Abstract

We evaluated 23 neonates with prenatally diagnosed dilatation of the renal pelvis involving 33 renal units. The dilatation was graded from 0 to 4 by ultrasonography. Diuresis renography was used to evaluate differential renal function. The patterns of the excretory curve following administration of furosemide were analyzed. Antegrade pyelography and pressure flow studies were done in selected patients. The mean follow-up was 34 weeks. The single most important prognostic indicator in this group of patients was the degree of dilatation on ultrasonography. Six of 7 renal units with grade I hydronephrosis improved and 1 remained stable on follow-up. Four of the 12 renal units with grade II hydronephrosis improved spontaneously; 1 remained stable. Three of 11 renal units with grade III hydronephrosis either improved or remained stable. The measurement of differential renal functions on DTPA renography did not correlate well with the degree of dilatation when renal size and parenchymal thickness were adequate. The excretory curves after lasix administration were not helpful to determine treatment in the neonatal period.

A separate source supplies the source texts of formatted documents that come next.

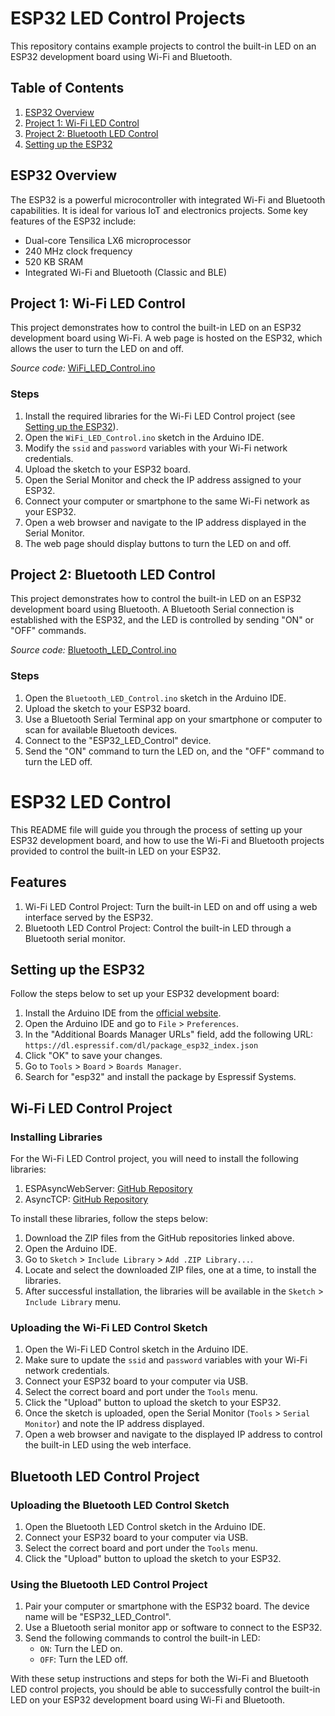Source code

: # ESP32 LED Control Projects

This repository contains example projects to control the built-in LED on an ESP32 development board using Wi-Fi and Bluetooth.

## Table of Contents

1. [ESP32 Overview](#esp32-overview)
2. [Project 1: Wi-Fi LED Control](#project-1-wi-fi-led-control)
3. [Project 2: Bluetooth LED Control](#project-2-bluetooth-led-control)
4. [Setting up the ESP32](#setting-up-the-esp32)

## ESP32 Overview

The ESP32 is a powerful microcontroller with integrated Wi-Fi and Bluetooth capabilities. It is ideal for various IoT and electronics projects. Some key features of the ESP32 include:

- Dual-core Tensilica LX6 microprocessor
- 240 MHz clock frequency
- 520 KB SRAM
- Integrated Wi-Fi and Bluetooth (Classic and BLE)

## Project 1: Wi-Fi LED Control

This project demonstrates how to control the built-in LED on an ESP32 development board using Wi-Fi. A web page is hosted on the ESP32, which allows the user to turn the LED on and off.

*Source code:* [WiFi_LED_Control.ino](./WiFi_LED_Control/)

### Steps

1. Install the required libraries for the Wi-Fi LED Control project (see [Setting up the ESP32](#setting-up-the-esp32)).
2. Open the `WiFi_LED_Control.ino` sketch in the Arduino IDE.
3. Modify the `ssid` and `password` variables with your Wi-Fi network credentials.
4. Upload the sketch to your ESP32 board.
5. Open the Serial Monitor and check the IP address assigned to your ESP32.
6. Connect your computer or smartphone to the same Wi-Fi network as your ESP32.
7. Open a web browser and navigate to the IP address displayed in the Serial Monitor.
8. The web page should display buttons to turn the LED on and off.

## Project 2: Bluetooth LED Control

This project demonstrates how to control the built-in LED on an ESP32 development board using Bluetooth. A Bluetooth Serial connection is established with the ESP32, and the LED is controlled by sending "ON" or "OFF" commands.

*Source code:* [Bluetooth_LED_Control.ino](./Bluetooth_LED_Control/)

### Steps

1. Open the `Bluetooth_LED_Control.ino` sketch in the Arduino IDE.
2. Upload the sketch to your ESP32 board.
3. Use a Bluetooth Serial Terminal app on your smartphone or computer to scan for available Bluetooth devices.
4. Connect to the "ESP32_LED_Control" device.
5. Send the "ON" command to turn the LED on, and the "OFF" command to turn the LED off.

# ESP32 LED Control

This README file will guide you through the process of setting up your ESP32 development board, and how to use the Wi-Fi and Bluetooth projects provided to control the built-in LED on your ESP32.

## Features

1. Wi-Fi LED Control Project: Turn the built-in LED on and off using a web interface served by the ESP32.
2. Bluetooth LED Control Project: Control the built-in LED through a Bluetooth serial monitor.

## Setting up the ESP32

Follow the steps below to set up your ESP32 development board:

1. Install the Arduino IDE from the [official website](https://www.arduino.cc/en/software).
2. Open the Arduino IDE and go to `File` > `Preferences`.
3. In the "Additional Boards Manager URLs" field, add the following URL:
   `https://dl.espressif.com/dl/package_esp32_index.json`
4. Click "OK" to save your changes.
5. Go to `Tools` > `Board` > `Boards Manager`.
6. Search for "esp32" and install the package by Espressif Systems.

## Wi-Fi LED Control Project

### Installing Libraries

For the Wi-Fi LED Control project, you will need to install the following libraries:

1. ESPAsyncWebServer: [GitHub Repository](https://github.com/me-no-dev/ESPAsyncWebServer)
2. AsyncTCP: [GitHub Repository](https://github.com/me-no-dev/AsyncTCP)

To install these libraries, follow the steps below:

1. Download the ZIP files from the GitHub repositories linked above.
2. Open the Arduino IDE.
3. Go to `Sketch` > `Include Library` > `Add .ZIP Library...`.
4. Locate and select the downloaded ZIP files, one at a time, to install the libraries.
5. After successful installation, the libraries will be available in the `Sketch` > `Include Library` menu.

### Uploading the Wi-Fi LED Control Sketch

1. Open the Wi-Fi LED Control sketch in the Arduino IDE.
2. Make sure to update the `ssid` and `password` variables with your Wi-Fi network credentials.
3. Connect your ESP32 board to your computer via USB.
4. Select the correct board and port under the `Tools` menu.
5. Click the "Upload" button to upload the sketch to your ESP32.
6. Once the sketch is uploaded, open the Serial Monitor (`Tools` > `Serial Monitor`) and note the IP address displayed.
7. Open a web browser and navigate to the displayed IP address to control the built-in LED using the web interface.

## Bluetooth LED Control Project

### Uploading the Bluetooth LED Control Sketch

1. Open the Bluetooth LED Control sketch in the Arduino IDE.
2. Connect your ESP32 board to your computer via USB.
3. Select the correct board and port under the `Tools` menu.
4. Click the "Upload" button to upload the sketch to your ESP32.

### Using the Bluetooth LED Control Project

1. Pair your computer or smartphone with the ESP32 board. The device name will be "ESP32_LED_Control".
2. Use a Bluetooth serial monitor app or software to connect to the ESP32.
3. Send the following commands to control the built-in LED:
   - `ON`: Turn the LED on.
   - `OFF`: Turn the LED off.

With these setup instructions and steps for both the Wi-Fi and Bluetooth LED control projects, you should be able to successfully control the built-in LED on your ESP32 development board using Wi-Fi and Bluetooth.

Seventeen renal units (7 grade II, 9 grade III, 1 grade IV) were treated surgically due to persistent dilatation, evidence of obstruction on either DTPA renography or the Whitaker test, or because of impaired renal function. Sixteen of the 33 renal units diagnosed prenatally improved with observation. Of all the parameters studied only the degree of dilatation on ultrasonography correlated well with the prognosis. We conclude that a period of observation between 6 months and 1 year prior to performing a pyeloplasty in kidneys with good renal function is not detrimental to function and will allow one half of the dilated renal units to improve spontaneously.